Режиссёр отвлёкся на какие-то свои дела, а Павел задумался. Его озадачило поведение Ленки. Что это вдруг она отказалась появиться перед всей страной на экране, чтобы все увидели, какая она умненькая и красивенькая? Это же совсем не её стиль. Какую такую боль вдруг стали вызывать у неё воспоминания об отце? Недолюбливать его она, конечно, недолюбливала. Здесь уж ничего не попишешь. Но было за что. Не поддержал он в своё время её потуги стать артисткой. Она ведь мыслила себя новой Ермоловой, а бог талантом наградил только средненьким, поэтому, займись она артистической карьерой, прокрутилась бы всю жизнь на третьих ролях, да и на тех только с подачи знаменитого папы. Так бы оно и случилось, если б отец, поглядев её выступление в курсовом спектакле, в открытую не заявил, что она в лучшем случае середнячок, и он хлопотать после «Щуки», чтобы её хорошо распределили или где-нибудь в кино дали хорошую роль, не будет. Ленка, конечно, ужасно обиделась. Но в итоге всё сложилось лучшим для неё образом. Она бросила «Щуку» и закончила курсы секретарей, прихватив сразу и делопроизводство, и машинопись, и офис-менеджмент. И стала незаменимым и востребованным работником для многочисленных плодящихся в Москве, как кролики, фирм. Что в итоге несколько витиеватым образом привело её к браку с Лёшечкой и безбедной жизни богатой безработной. Но на отца она затаилась, хотя никому, кроме брата, своё недовольство высказывать не решалась. А Залесский любил свою девочку разве что только чуть меньше Настеньки, эквивалент любви к которой в реальной жизни, не в сказке, найти было непросто. И считал, что поступил правильно, избавив дочь от ужасающей скуки служить в театре никому не известным актёром.
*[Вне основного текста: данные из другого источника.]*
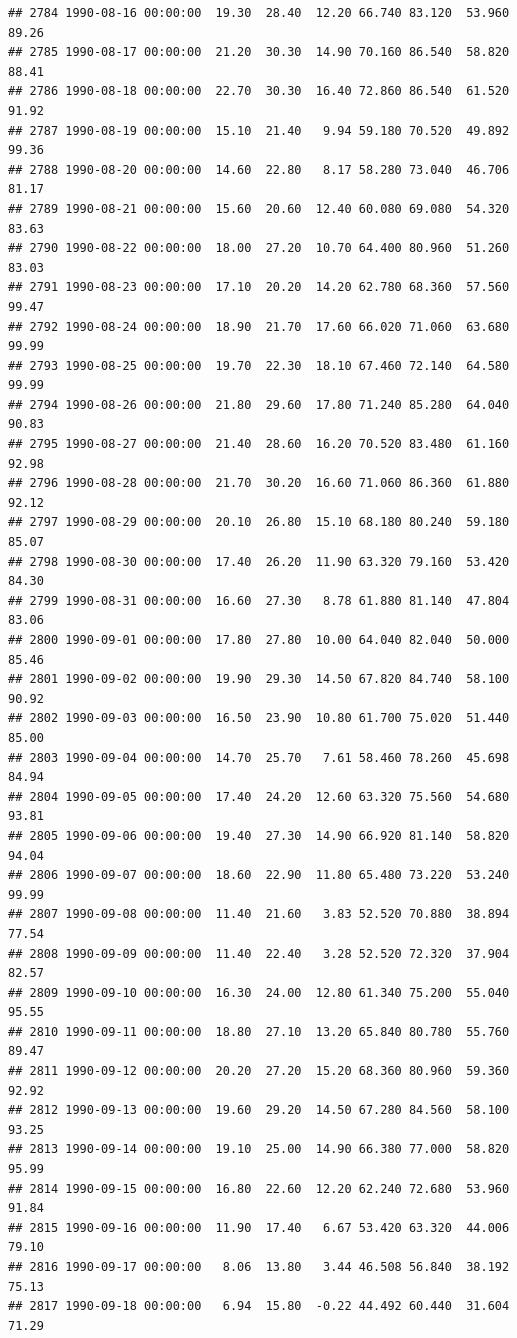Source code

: \documentclass{article}\usepackage{graphicx, color}
\makeatletter
\newenvironment{kframe}{%
 \def\at@end@of@kframe{}%
 \ifinner\ifhmode%
  \def\at@end@of@kframe{\end{minipage}}%
  \begin{minipage}{\columnwidth}%
 \fi\fi%
 \def\FrameCommand##1{\hskip\@totalleftmargin \hskip-\fboxsep
 \colorbox{shadecolor}{##1}\hskip-\fboxsep
     \hskip-\linewidth \hskip-\@totalleftmargin \hskip\columnwidth}%
 \MakeFramed {\advance\hsize-\width
   \@totalleftmargin\z@ \linewidth\hsize
   \@setminipage}}%
 {\par\unskip\endMakeFramed%
 \at@end@of@kframe}
\newenvironment{knitrout}{}{} %
\makeatother
\begin{document}
\begin{knitrout}
\begin{kframe}
\begin{verbatim}
## 2784 1990-08-16 00:00:00  19.30  28.40  12.20 66.740 83.120  53.960  89.26
## 2785 1990-08-17 00:00:00  21.20  30.30  14.90 70.160 86.540  58.820  88.41
## 2786 1990-08-18 00:00:00  22.70  30.30  16.40 72.860 86.540  61.520  91.92
## 2787 1990-08-19 00:00:00  15.10  21.40   9.94 59.180 70.520  49.892  99.36
## 2788 1990-08-20 00:00:00  14.60  22.80   8.17 58.280 73.040  46.706  81.17
## 2789 1990-08-21 00:00:00  15.60  20.60  12.40 60.080 69.080  54.320  83.63
## 2790 1990-08-22 00:00:00  18.00  27.20  10.70 64.400 80.960  51.260  83.03
## 2791 1990-08-23 00:00:00  17.10  20.20  14.20 62.780 68.360  57.560  99.47
## 2792 1990-08-24 00:00:00  18.90  21.70  17.60 66.020 71.060  63.680  99.99
## 2793 1990-08-25 00:00:00  19.70  22.30  18.10 67.460 72.140  64.580  99.99
## 2794 1990-08-26 00:00:00  21.80  29.60  17.80 71.240 85.280  64.040  90.83
## 2795 1990-08-27 00:00:00  21.40  28.60  16.20 70.520 83.480  61.160  92.98
## 2796 1990-08-28 00:00:00  21.70  30.20  16.60 71.060 86.360  61.880  92.12
## 2797 1990-08-29 00:00:00  20.10  26.80  15.10 68.180 80.240  59.180  85.07
## 2798 1990-08-30 00:00:00  17.40  26.20  11.90 63.320 79.160  53.420  84.30
## 2799 1990-08-31 00:00:00  16.60  27.30   8.78 61.880 81.140  47.804  83.06
## 2800 1990-09-01 00:00:00  17.80  27.80  10.00 64.040 82.040  50.000  85.46
## 2801 1990-09-02 00:00:00  19.90  29.30  14.50 67.820 84.740  58.100  90.92
## 2802 1990-09-03 00:00:00  16.50  23.90  10.80 61.700 75.020  51.440  85.00
## 2803 1990-09-04 00:00:00  14.70  25.70   7.61 58.460 78.260  45.698  84.94
## 2804 1990-09-05 00:00:00  17.40  24.20  12.60 63.320 75.560  54.680  93.81
## 2805 1990-09-06 00:00:00  19.40  27.30  14.90 66.920 81.140  58.820  94.04
## 2806 1990-09-07 00:00:00  18.60  22.90  11.80 65.480 73.220  53.240  99.99
## 2807 1990-09-08 00:00:00  11.40  21.60   3.83 52.520 70.880  38.894  77.54
## 2808 1990-09-09 00:00:00  11.40  22.40   3.28 52.520 72.320  37.904  82.57
## 2809 1990-09-10 00:00:00  16.30  24.00  12.80 61.340 75.200  55.040  95.55
## 2810 1990-09-11 00:00:00  18.80  27.10  13.20 65.840 80.780  55.760  89.47
## 2811 1990-09-12 00:00:00  20.20  27.20  15.20 68.360 80.960  59.360  92.92
## 2812 1990-09-13 00:00:00  19.60  29.20  14.50 67.280 84.560  58.100  93.25
## 2813 1990-09-14 00:00:00  19.10  25.00  14.90 66.380 77.000  58.820  95.99
## 2814 1990-09-15 00:00:00  16.80  22.60  12.20 62.240 72.680  53.960  91.84
## 2815 1990-09-16 00:00:00  11.90  17.40   6.67 53.420 63.320  44.006  79.10
## 2816 1990-09-17 00:00:00   8.06  13.80   3.44 46.508 56.840  38.192  75.13
## 2817 1990-09-18 00:00:00   6.94  15.80  -0.22 44.492 60.440  31.604  71.29

\end{verbatim}
\end{kframe}
\end{knitrout}
\end{document}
И даже не подозревал, насколько было задето её самолюбие. Поэтому, когда Пашка услышал, что Ленке было больно вспоминать об отце, то искренне недоумевал. С чего бы это? Когда умер, ни слезинки не пролила, а тут месяцы прошли – и вдруг боль?..

* * *

У Нинки глаза были на мокром месте, а сквозь слёзы проглядывали гнев и возмущение, когда она подошла к Пашке, потягивавшему коньяк в уютном кресле перед телевизором. Видеть Нинку расстроенной было странно. У них в последнее время наступил, если можно так выразиться, ещё один медовый месяц. После стресса от смерти родителей в Пашке неожиданно появилась потребность выплеснуть на кого-то нерастраченные резервы любви, которую он не успел отдать папе и маме, и теперь запоздало проклинал себя за чёрствость. А Нинка просто расцвела, купаясь в потоках его нежности и ласки. Он тетёшкал её, как маленькую, выполнял капризы и, что было тяжелее всего, смиренно терпел её болтовню. Поэтому увидеть слёзы на её глазах было по меньшей мере неожиданно. Но, задумавшись на мгновение и решив, что баб всё равно не поймёшь, и, может, просто пропала баночка её любимого крема для рук, мягко погладил её по руке и, изобразив в глазах участие и желание услужить, спросил:

– Что случилась, моя королева?

Но Нинка игру не поддержала. Она цепко, чтобы не сопротивлялся, взяла его за руку.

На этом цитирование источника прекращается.